_Work item:_
Scan the records below for the line with "#Bibliotheksfunktionen" and the line with "The screen state;", and retype that range exactly, both ends included, pictures excepted.

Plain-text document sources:

##############################

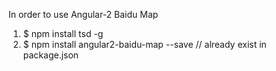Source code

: In order to use Angular-2 Baidu Map
1. $ npm install tsd -g
2. $ npm install angular2-baidu-map --save   // already exist in package.json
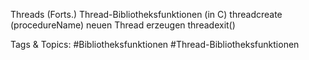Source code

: Threads (Forts.)
Thread-Bibliotheksfunktionen (in C)
threadcreate (procedureName)
neuen Thread erzeugen
threadexit()

   Tags & Topics:
   #Bibliotheksfunktionen
   #Thread-Bibliotheksfunktionen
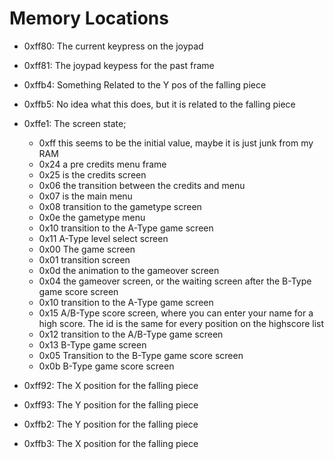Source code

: Memory Locations
================

 * 0xff80: The current keypress on the joypad
 * 0xff81: The joypad keypess for the past frame
 * 0xffb4: Something Related to the Y pos of the falling piece
 * 0xffb5: No idea what this does, but it is related to the falling piece
 * 0xffe1: The screen state;
   * 0xff this seems to be the initial value, maybe it is just junk from my RAM
   * 0x24 a pre credits menu frame
   * 0x25 is the credits screen
   * 0x06 the transition between the credits and menu
   * 0x07 is the main menu
   * 0x08 transition to the gametype screen
   * 0x0e the gametype menu
   * 0x10 transition to the A-Type game screen
   * 0x11 A-Type level select screen
   * 0x00 The game screen
   * 0x01 transition screen
   * 0x0d the animation to the gameover screen
   * 0x04 the gameover screen, or the waiting screen after the B-Type game score screen
   * 0x10 transition to the A-Type game screen
   * 0x15 A/B-Type score screen, where you can enter your name for a high score. The id is the same for every position on the highscore list
   * 0x12 transition to the A/B-Type game screen
   * 0x13 B-Type game screen
   * 0x05 Transition to the B-Type game score screen
   * 0x0b B-Type game score screen


 * 0xff92: The X position for the falling piece
 * 0xff93: The Y position for the falling piece

 * 0xffb2: The Y position for the falling piece
 * 0xffb3: The X position for the falling piece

##############################

_Written solution:_
   #Bibliotheksfunktionen
   #Thread-Bibliotheksfunktionen
Source code

: Memory Locations
================

 * 0xff80: The current keypress on the joypad
 * 0xff81: The joypad keypess for the past frame
 * 0xffb4: Something Related to the Y pos of the falling piece
 * 0xffb5: No idea what this does, but it is related to the falling piece
 * 0xffe1: The screen state;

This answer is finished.